Um estudo prospectivo, duplo-cego, controlado por placebo, por Catassi et al., analisou os efeitos da ingestão diária de 10mg e de 50mg de glúten durante 90 dias [ 9 ]. Enquanto a proporção da altura da vilosidade à cripta do grupo placebo aumentou em 9%, nenhuma diferença foi encontrada no grupo de 10mg e 20% foi encontrada no grupo que recebeu 50mg de glúten / dia. A contagem de LIE não diferiu significativamente entre os três grupos. Catassi et al., concluíram que a ingestão de traços de glúten deve ser mantida mais baixa do que 50 mg / dia no tratamento da DC [ 9 , 16 ].

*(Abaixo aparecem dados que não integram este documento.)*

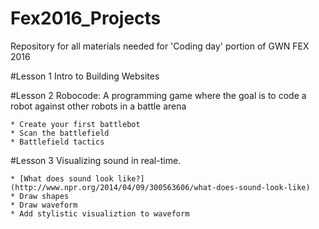 # Fex2016_Projects
Repository for all materials needed for 'Coding day' portion of GWN FEX 2016

#Lesson 1
Intro to Building Websites

#Lesson 2
Robocode: A programming game where the goal is to code a robot against other robots in a battle arena

	* Create your first battlebot
	* Scan the battlefield
	* Battlefield tactics

#Lesson 3
Visualizing sound in real-time.

	* [What does sound look like?](http://www.npr.org/2014/04/09/300563606/what-does-sound-look-like)
	* Draw shapes
	* Draw waveform
	* Add stylistic visualiztion to waveform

Duas revisões sistemáticas tiveram como objetivo determinar a ingestão máxima segura de glúten. Hischenhuber et al. sugeriram que a ingestão diária máxima de glúten deveria estar entre 10 e 100mg [ 11 ]. Akobeng e Thomas incluíram treze estudos e, da mesma forma, descobriram que a quantidade de glúten tolerável variou amplamente entre os estudos, variando de pacientes que toleraram uma média de 34-36 mg de glúten por dia a outros que desenvolveram sintomas e / ou anormalidades histológicas ao consumir 10 mg de glúten por dia [ 17 ]. Os resultados destas revisões sistemáticas mostram que não existe um único limiar definitivo para a ingestão de glúten, mas é improvável que uma ingestão diária de <10 mg cause anomalias da mucosa.
Mais que uma dieta sem glúten
Vários grupos de pesquisa observaram que, em uma porção considerável de pacientes que cumprem uma presumível DIG estrita, a recuperação completa da mucosa e / ou a resolução dos sintomas não ocorrem [ 5 , 19 , 20 , 21 , 22 ]. Esses resultados levaram a questionamentos sobre a eficácia da DIG na obtenção de remissão histológica.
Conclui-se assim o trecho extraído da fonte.